The Duke women do not hone their post-up and box-out skills on just anyone. Every year, the coaches put together an all-male practice team, consisting of the cr?me de la cr?me of intramural cagers, to go body-to-body against the women in daily practice.
"The biggest thing is that the guys are just bigger, stronger, and faster. It's kind of a God-given thing," says former Duke player and assistant coach Georgia Schweitzer '01. "It really makes a big difference when the women are practicing against people that are stronger than them."
I laced up my high-tops to see whether I had the skills to run the daily grind of Duke basketball practices. I was confident, even though my basketball glory days were back in the eighth grade, when a considerable height advantage over every other player in the local rec league was all I needed to win the awards for most rebounds and blocked shots.
"I just wanted to come play some basketball in Cameron," confessed an awe-struck freshman during warm-ups. "It'd be sweet to get to play in here all the time." We hopefuls shot around under the intense lights beaming down from rafters laden with championship banners. Whistles blew, teams were formed, headbands were put in place, tensions tightened.
Somewhere, James Naismith was rolling in his grave--the quality of play, especially mine, was not exactly SportsCenter material. The varsity women watched while leisurely dribbling basketballs and cracking jokes, in between bites of fried shrimp, their post-practice meal that night.
I awaited my call back in the following days, but eventually surmised that the coaches must have lost my contact information. Those they managed to reach were scheduled to start practicing with the team that week.
A couple of weeks later, I am back at practice--not throwing up more air balls, but taking notes from the sideline. It feels like tournament time inside Cameron; the play is smooth and fluid, and the competition fierce.
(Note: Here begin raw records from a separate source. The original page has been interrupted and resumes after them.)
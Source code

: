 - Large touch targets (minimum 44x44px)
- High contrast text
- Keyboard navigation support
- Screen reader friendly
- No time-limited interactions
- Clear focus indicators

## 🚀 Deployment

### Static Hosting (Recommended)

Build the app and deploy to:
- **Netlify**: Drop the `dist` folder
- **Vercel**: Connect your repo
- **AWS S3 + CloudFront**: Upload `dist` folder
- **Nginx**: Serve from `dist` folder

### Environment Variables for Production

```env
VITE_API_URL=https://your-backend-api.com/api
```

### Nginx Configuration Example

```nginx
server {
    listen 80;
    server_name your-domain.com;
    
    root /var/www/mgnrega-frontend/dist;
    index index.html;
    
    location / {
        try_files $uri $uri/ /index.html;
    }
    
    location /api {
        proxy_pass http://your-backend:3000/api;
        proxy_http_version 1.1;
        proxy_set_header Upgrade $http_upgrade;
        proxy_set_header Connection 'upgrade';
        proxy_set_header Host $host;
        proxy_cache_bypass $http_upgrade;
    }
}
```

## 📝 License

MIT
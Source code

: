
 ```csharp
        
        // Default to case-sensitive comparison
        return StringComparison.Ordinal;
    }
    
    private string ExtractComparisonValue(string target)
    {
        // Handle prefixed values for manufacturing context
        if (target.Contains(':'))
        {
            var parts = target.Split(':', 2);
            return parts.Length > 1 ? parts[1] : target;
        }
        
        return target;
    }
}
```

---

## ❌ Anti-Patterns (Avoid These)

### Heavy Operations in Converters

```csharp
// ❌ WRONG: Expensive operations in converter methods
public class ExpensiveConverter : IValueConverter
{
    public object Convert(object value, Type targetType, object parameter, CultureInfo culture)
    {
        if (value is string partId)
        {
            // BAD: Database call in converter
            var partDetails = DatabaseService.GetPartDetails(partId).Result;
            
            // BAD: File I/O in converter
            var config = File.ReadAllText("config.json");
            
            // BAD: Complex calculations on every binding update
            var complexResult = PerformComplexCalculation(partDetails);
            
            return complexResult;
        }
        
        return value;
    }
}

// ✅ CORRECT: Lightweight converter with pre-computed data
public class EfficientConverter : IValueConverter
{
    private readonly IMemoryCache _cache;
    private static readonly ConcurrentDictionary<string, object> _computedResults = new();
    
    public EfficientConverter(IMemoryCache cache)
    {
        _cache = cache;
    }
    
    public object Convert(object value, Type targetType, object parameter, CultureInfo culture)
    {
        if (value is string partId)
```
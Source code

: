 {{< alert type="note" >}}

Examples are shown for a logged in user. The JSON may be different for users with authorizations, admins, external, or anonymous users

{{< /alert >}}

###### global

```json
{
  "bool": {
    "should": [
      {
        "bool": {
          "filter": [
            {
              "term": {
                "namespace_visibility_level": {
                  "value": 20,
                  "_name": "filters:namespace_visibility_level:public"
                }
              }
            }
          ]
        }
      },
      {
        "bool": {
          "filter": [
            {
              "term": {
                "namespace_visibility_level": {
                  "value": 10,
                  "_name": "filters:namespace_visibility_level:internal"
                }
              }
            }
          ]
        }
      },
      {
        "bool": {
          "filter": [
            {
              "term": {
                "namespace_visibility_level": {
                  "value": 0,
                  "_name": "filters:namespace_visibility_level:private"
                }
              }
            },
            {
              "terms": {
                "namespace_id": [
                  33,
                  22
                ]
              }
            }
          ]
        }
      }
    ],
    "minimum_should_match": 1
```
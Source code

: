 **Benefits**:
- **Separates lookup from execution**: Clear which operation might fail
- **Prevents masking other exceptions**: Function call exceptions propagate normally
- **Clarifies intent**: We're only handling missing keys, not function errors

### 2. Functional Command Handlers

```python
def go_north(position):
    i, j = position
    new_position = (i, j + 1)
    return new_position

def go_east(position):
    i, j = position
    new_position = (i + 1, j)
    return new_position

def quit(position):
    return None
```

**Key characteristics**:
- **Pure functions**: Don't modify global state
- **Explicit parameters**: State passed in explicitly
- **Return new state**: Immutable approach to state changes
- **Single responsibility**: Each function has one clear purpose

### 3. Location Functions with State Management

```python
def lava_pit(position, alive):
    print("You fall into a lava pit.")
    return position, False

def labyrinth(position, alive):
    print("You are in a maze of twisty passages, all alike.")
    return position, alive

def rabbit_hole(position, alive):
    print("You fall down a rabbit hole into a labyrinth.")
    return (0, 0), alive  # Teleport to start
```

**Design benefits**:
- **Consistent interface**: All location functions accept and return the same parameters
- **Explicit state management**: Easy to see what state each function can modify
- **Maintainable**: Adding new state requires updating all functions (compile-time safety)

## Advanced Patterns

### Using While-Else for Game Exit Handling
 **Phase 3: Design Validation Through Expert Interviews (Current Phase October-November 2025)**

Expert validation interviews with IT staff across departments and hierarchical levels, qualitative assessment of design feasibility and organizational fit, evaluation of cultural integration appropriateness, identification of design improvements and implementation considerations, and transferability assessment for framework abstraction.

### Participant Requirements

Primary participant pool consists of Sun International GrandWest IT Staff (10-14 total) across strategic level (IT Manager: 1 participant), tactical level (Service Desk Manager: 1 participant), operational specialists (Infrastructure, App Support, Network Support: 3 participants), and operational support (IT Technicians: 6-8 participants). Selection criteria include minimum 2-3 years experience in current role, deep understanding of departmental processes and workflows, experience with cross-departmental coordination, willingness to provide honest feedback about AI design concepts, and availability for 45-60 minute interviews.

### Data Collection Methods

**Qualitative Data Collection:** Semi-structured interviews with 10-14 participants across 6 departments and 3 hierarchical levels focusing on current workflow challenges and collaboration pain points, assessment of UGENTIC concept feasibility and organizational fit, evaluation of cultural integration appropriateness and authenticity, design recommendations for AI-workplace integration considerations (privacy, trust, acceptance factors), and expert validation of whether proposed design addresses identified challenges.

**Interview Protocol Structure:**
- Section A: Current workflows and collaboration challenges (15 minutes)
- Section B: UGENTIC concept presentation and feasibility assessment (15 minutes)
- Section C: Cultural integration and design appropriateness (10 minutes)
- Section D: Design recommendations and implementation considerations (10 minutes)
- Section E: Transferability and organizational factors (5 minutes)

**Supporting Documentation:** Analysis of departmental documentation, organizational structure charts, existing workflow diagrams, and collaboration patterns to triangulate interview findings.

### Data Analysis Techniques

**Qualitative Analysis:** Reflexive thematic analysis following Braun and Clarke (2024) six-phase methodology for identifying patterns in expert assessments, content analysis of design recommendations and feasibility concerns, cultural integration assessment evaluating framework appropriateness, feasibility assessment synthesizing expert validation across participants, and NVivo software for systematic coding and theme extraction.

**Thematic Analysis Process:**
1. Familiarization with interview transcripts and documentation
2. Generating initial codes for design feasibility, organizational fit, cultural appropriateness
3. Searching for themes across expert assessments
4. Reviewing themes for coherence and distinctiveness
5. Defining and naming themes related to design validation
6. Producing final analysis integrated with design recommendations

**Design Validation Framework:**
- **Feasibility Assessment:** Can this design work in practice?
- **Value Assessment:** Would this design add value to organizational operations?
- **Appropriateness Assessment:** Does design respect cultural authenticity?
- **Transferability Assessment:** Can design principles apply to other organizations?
The ACC championship itself might be on the line, the way sweat pours, picks are set, and elbows thrown, amid the constant chorus of squeaking shoes and a flurry of flopping pony tails. The women on the sidelines anxiously await their time on center court while taking practice shots and cheering on their teammates. Any basket scored by the male team is greeted with complete silence from the women and a sober, dutiful jog by the men back to the other end of the court.
"We play to win in practice," says preseason All-America Monique Currie. "The guys want to see us lose, and the guys want to make us look bad, but, at the same time, they're helping us get better--Oh come on," she interrupts herself to rebuke a male player who cockily holds his follow through while watching his three-pointer fall. "Phff, don't hang your hand after you hit that," she yells at the player as he trots meekly back.
In the beginning, Currie says, the practice team can be a little chauvinistic in its approach. "I think when they first start with us, they kind of underestimate us a little bit and they take it easy--until they look bad. Then they'll start playing hard."
This year, freshmen and sophomores make up a large part of this unassuming bunch, with some wily veterans providing leadership. They spend most of the practice executing the plays and defensive sets of the women's next opponent, while the team works on countering with their own winning strategies.
While the coaches ask the men's squad to simulate game situations, they also warn against playing too aggressively against the women. The health of the team is the first concern, and the men complain that practice fouls are called with this in mind. "They don't call anything on the girls," bemoans one former practice player.
"They're guys, come on," Currie tells me. "They should be able to take a bump or two. But it gets physical. We don't get easy calls either." All the men will say is, "No comment."
The men practice with the women from September through March Madness. While Duke looks forward to epic playoff matches and championship hardware, the practice squad will quietly go about its task. For them, playing basketball every day is the life they adore, and all the reward they need.